Delivering a successful outdoor music festival is an ornery task, but it's not only the staff at an event like Splore that get wrung out. The art takes a battering too.
"The Splore audience is up for a really hands-on experience," says the festival's art programme curator, Ross Liew. "There are percussion-based sculptures that've been beaten to death each night. Karl Sheridan and Cinzah Merkens created a 3D character called The Music Man built from found objects and recycled instruments. They had to put him back together every morning."
Amanda Wright founded Splore in 1998 with an emphasis on performance, sculpture and mixed media that took a good dose of inspiration from what she'd seen at the "experiment in art and community" that is Burning Man. Splore's mission statement is similar to that of its Nevada-based grandad, but during the years the live music and DJ line-up have become the chief draw for the festival, though it retains a significant programme of art and performance woven into the seaside multi-stage set-up.
This year, 32 projects by more than 70 artists will be on show.
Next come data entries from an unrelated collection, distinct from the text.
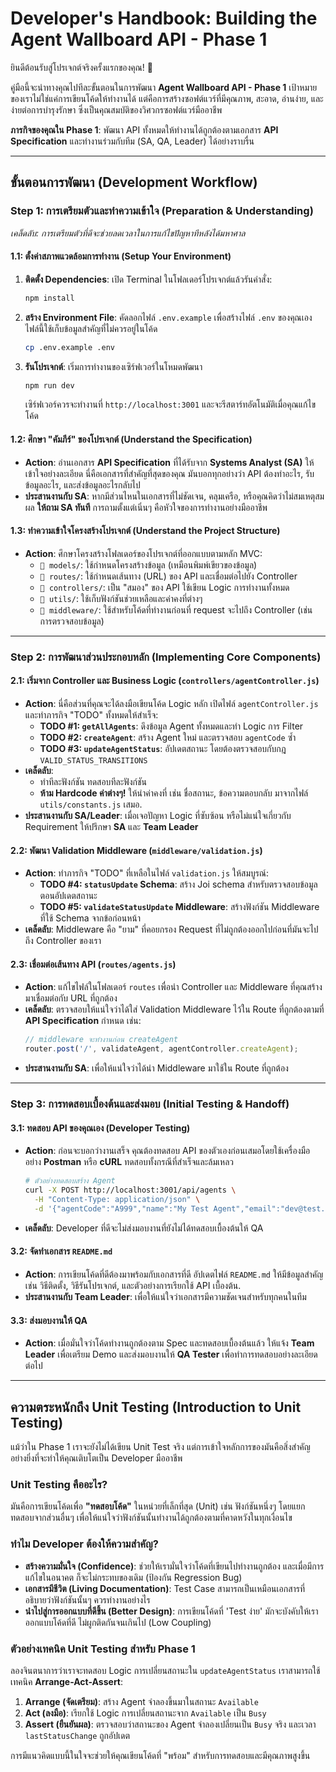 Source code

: # **Developer's Handbook: Building the Agent Wallboard API - Phase 1**

ยินดีต้อนรับสู่โปรเจกต์จริงครั้งแรกของคุณ\! 🚀

คู่มือนี้จะนำทางคุณไปทีละขั้นตอนในการพัฒนา **Agent Wallboard API - Phase 1** เป้าหมายของเราไม่ใช่แค่การเขียนโค้ดให้ทำงานได้ แต่คือการสร้างซอฟต์แวร์ที่มีคุณภาพ, สะอาด, อ่านง่าย, และง่ายต่อการบำรุงรักษา ซึ่งเป็นคุณสมบัติของวิศวกรซอฟต์แวร์มืออาชีพ

**ภารกิจของคุณใน Phase 1**: พัฒนา API ทั้งหมดให้ทำงานได้ถูกต้องตามเอกสาร **API Specification** และทำงานร่วมกับทีม (SA, QA, Leader) ได้อย่างราบรื่น

-----

## **ขั้นตอนการพัฒนา (Development Workflow)**

### **Step 1: การเตรียมตัวและทำความเข้าใจ (Preparation & Understanding)**

*_เคล็ดลับ: การเตรียมตัวที่ดีจะช่วยลดเวลาในการแก้ไขปัญหาทีหลังได้มหาศาล_*

#### **1.1: ตั้งค่าสภาพแวดล้อมการทำงาน (Setup Your Environment)**

1.  **ติดตั้ง Dependencies**: เปิด Terminal ในโฟลเดอร์โปรเจกต์แล้วรันคำสั่ง:
    ```bash
    npm install
    ```
2.  **สร้าง Environment File**: คัดลอกไฟล์ `.env.example` เพื่อสร้างไฟล์ `.env` ของคุณเอง ไฟล์นี้ใช้เก็บข้อมูลสำคัญที่ไม่ควรอยู่ในโค้ด
    ```bash
    cp .env.example .env
    ```
3.  **รันโปรเจกต์**: เริ่มการทำงานของเซิร์ฟเวอร์ในโหมดพัฒนา
    ```bash
    npm run dev
    ```
    เซิร์ฟเวอร์ควรจะทำงานที่ `http://localhost:3001` และจะรีสตาร์ทอัตโนมัติเมื่อคุณแก้ไขโค้ด

#### **1.2: ศึกษา "คัมภีร์" ของโปรเจกต์ (Understand the Specification)**

  * **Action**: อ่านเอกสาร **API Specification** ที่ได้รับจาก **Systems Analyst (SA)** ให้เข้าใจอย่างละเอียด นี่คือเอกสารที่สำคัญที่สุดของคุณ มันบอกทุกอย่างว่า API ต้องทำอะไร, รับข้อมูลอะไร, และส่งข้อมูลอะไรกลับไป
  * **ประสานงานกับ SA**: หากมีส่วนไหนในเอกสารที่ไม่ชัดเจน, คลุมเครือ, หรือคุณคิดว่าไม่สมเหตุสมผล **ให้ถาม SA ทันที** การถามตั้งแต่เนิ่นๆ คือหัวใจของการทำงานอย่างมืออาชีพ

#### **1.3: ทำความเข้าใจโครงสร้างโปรเจกต์ (Understand the Project Structure)**

  * **Action**: ศึกษาโครงสร้างโฟลเดอร์ของโปรเจกต์ที่ออกแบบตามหลัก MVC:
      * `📁 models/`: ใช้กำหนดโครงสร้างข้อมูล (เหมือนพิมพ์เขียวของข้อมูล)
      * `📁 routes/`: ใช้กำหนดเส้นทาง (URL) ของ API และเชื่อมต่อไปยัง Controller
      * `📁 controllers/`: เป็น "สมอง" ของ API ใช้เขียน Logic การทำงานทั้งหมด
      * `📁 utils/`: ใช้เก็บฟังก์ชันช่วยเหลือและค่าคงที่ต่างๆ
      * `📁 middleware/`: ใช้สำหรับโค้ดที่ทำงานก่อนที่ request จะไปถึง Controller (เช่น การตรวจสอบข้อมูล)

-----

### **Step 2: การพัฒนาส่วนประกอบหลัก (Implementing Core Components)**

#### **2.1: เริ่มจาก Controller และ Business Logic (`controllers/agentController.js`)**

  * **Action**: นี่คือส่วนที่คุณจะได้ลงมือเขียนโค้ด Logic หลัก เปิดไฟล์ `agentController.js` และทำภารกิจ "TODO" ทั้งหมดให้สำเร็จ:
      * **TODO \#1: `getAllAgents`**: ดึงข้อมูล Agent ทั้งหมดและทำ Logic การ Filter
      * **TODO \#2: `createAgent`**: สร้าง Agent ใหม่ และตรวจสอบ `agentCode` ซ้ำ
      * **TODO \#3: `updateAgentStatus`**: อัปเดตสถานะ โดยต้องตรวจสอบกับกฎ `VALID_STATUS_TRANSITIONS`
  * **เคล็ดลับ**:
      * ทำทีละฟังก์ชัน ทดสอบทีละฟังก์ชัน
      * **ห้าม Hardcode ค่าต่างๆ\!** ให้นำค่าคงที่ เช่น ชื่อสถานะ, ข้อความตอบกลับ มาจากไฟล์ `utils/constants.js` เสมอ.
  * **ประสานงานกับ SA/Leader**: เมื่อเจอปัญหา Logic ที่ซับซ้อน หรือไม่แน่ใจเกี่ยวกับ Requirement ให้ปรึกษา **SA** และ **Team Leader**

#### **2.2: พัฒนา Validation Middleware (`middleware/validation.js`)**

  * **Action**: ทำภารกิจ "TODO" ที่เหลือในไฟล์ `validation.js` ให้สมบูรณ์:
      * **TODO \#4: `statusUpdate` Schema**: สร้าง Joi schema สำหรับตรวจสอบข้อมูลตอนอัปเดตสถานะ
      * **TODO \#5: `validateStatusUpdate` Middleware**: สร้างฟังก์ชัน Middleware ที่ใช้ Schema จากข้อก่อนหน้า
  * **เคล็ดลับ**: Middleware คือ "ยาม" ที่คอยกรอง Request ที่ไม่ถูกต้องออกไปก่อนที่มันจะไปถึง Controller ของเรา

#### **2.3: เชื่อมต่อเส้นทาง API (`routes/agents.js`)**

  * **Action**: แก้ไขไฟล์ในโฟลเดอร์ `routes` เพื่อนำ Controller และ Middleware ที่คุณสร้างมาเชื่อมต่อกับ URL ที่ถูกต้อง
  * **เคล็ดลับ**: ตรวจสอบให้แน่ใจว่าได้ใส่ Validation Middleware ไว้ใน Route ที่ถูกต้องตามที่ **API Specification** กำหนด เช่น:
    ```javascript
    // middleware จะทำงานก่อน createAgent
    router.post('/', validateAgent, agentController.createAgent);
    ```
  * **ประสานงานกับ SA**: เพื่อให้แน่ใจว่าได้นำ Middleware มาใช้ใน Route ที่ถูกต้อง

-----

### **Step 3: การทดสอบเบื้องต้นและส่งมอบ (Initial Testing & Handoff)**

#### **3.1: ทดสอบ API ของคุณเอง (Developer Testing)**

  * **Action**: ก่อนจะบอกว่างานเสร็จ คุณต้องทดสอบ API ของตัวเองก่อนเสมอโดยใช้เครื่องมืออย่าง **Postman** หรือ **cURL** ทดสอบทั้งกรณีที่สำเร็จและล้มเหลว
    ```bash
    # ตัวอย่างทดสอบสร้าง Agent
    curl -X POST http://localhost:3001/api/agents \
      -H "Content-Type: application/json" \
      -d '{"agentCode":"A999","name":"My Test Agent","email":"dev@test.com"}'
    ```
  * **เคล็ดลับ**: Developer ที่ดีจะไม่ส่งมอบงานที่ยังไม่ได้ทดสอบเบื้องต้นให้ QA

#### **3.2: จัดทำเอกสาร `README.md`**

  * **Action**: การเขียนโค้ดที่ดีต้องมาพร้อมกับเอกสารที่ดี อัปเดตไฟล์ `README.md` ให้มีข้อมูลสำคัญ เช่น วิธีติดตั้ง, วิธีรันโปรเจกต์, และตัวอย่างการเรียกใช้ API เบื้องต้น.
  * **ประสานงานกับ Team Leader**: เพื่อให้แน่ใจว่าเอกสารมีความชัดเจนสำหรับทุกคนในทีม

#### **3.3: ส่งมอบงานให้ QA**

  * **Action**: เมื่อมั่นใจว่าโค้ดทำงานถูกต้องตาม Spec และทดสอบเบื้องต้นแล้ว ให้แจ้ง **Team Leader** เพื่อเตรียม Demo และส่งมอบงานให้ **QA Tester** เพื่อทำการทดสอบอย่างละเอียดต่อไป

-----

## **ความตระหนักถึง Unit Testing (Introduction to Unit Testing)**

แม้ว่าใน Phase 1 เราจะยังไม่ได้เขียน Unit Test จริง แต่การเข้าใจหลักการของมันคือสิ่งสำคัญอย่างยิ่งที่จะทำให้คุณเติบโตเป็น Developer มืออาชีพ

### **Unit Testing คืออะไร?**

มันคือการเขียนโค้ดเพื่อ **"ทดสอบโค้ด"** ในหน่วยที่เล็กที่สุด (Unit) เช่น ฟังก์ชันหนึ่งๆ โดยแยกทดสอบจากส่วนอื่นๆ เพื่อให้แน่ใจว่าฟังก์ชันนั้นทำงานได้ถูกต้องตามที่คาดหวังในทุกเงื่อนไข

### **ทำไม Developer ต้องให้ความสำคัญ?**

  * **สร้างความมั่นใจ (Confidence)**: ช่วยให้เรามั่นใจว่าโค้ดที่เขียนไปทำงานถูกต้อง และเมื่อมีการแก้ไขในอนาคต ก็จะไม่กระทบของเดิม (ป้องกัน Regression Bug)
  * **เอกสารมีชีวิต (Living Documentation)**: Test Case สามารถเป็นเหมือนเอกสารที่อธิบายว่าฟังก์ชันนั้นๆ ควรทำงานอย่างไร
  * **นำไปสู่การออกแบบที่ดีขึ้น (Better Design)**: การเขียนโค้ดที่ 'Test ง่าย' มักจะบังคับให้เราออกแบบโค้ดที่ดี ไม่ผูกติดกันจนเกินไป (Low Coupling)

### **ตัวอย่างเทคนิค Unit Testing สำหรับ Phase 1**

ลองจินตนาการว่าเราจะทดสอบ Logic การเปลี่ยนสถานะใน `updateAgentStatus` เราสามารถใช้เทคนิค **Arrange-Act-Assert**:

1.  **Arrange (จัดเตรียม)**: สร้าง Agent จำลองขึ้นมาในสถานะ `Available`
2.  **Act (ลงมือ)**: เรียกใช้ Logic การเปลี่ยนสถานะจาก `Available` เป็น `Busy`
3.  **Assert (ยืนยันผล)**: ตรวจสอบว่าสถานะของ Agent จำลองเปลี่ยนเป็น `Busy` จริง และเวลา `lastStatusChange` ถูกอัปเดต

การมีแนวคิดแบบนี้ในใจจะช่วยให้คุณเขียนโค้ดที่ "พร้อม" สำหรับการทดสอบและมีคุณภาพสูงขึ้น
"One of the things we've been mindful of in recent years is expanding the idea that the art isn't put in a corner. In the Splore vernacular there's something called the arts trail. That suggests it is just over there," says Liew, who is constantly looking for ways to decorate and invigorate the site with installations and paintings. "We're trying to cover fencing. If there's a bottleneck inside the festival, there's often a way that art may distract from the congestion."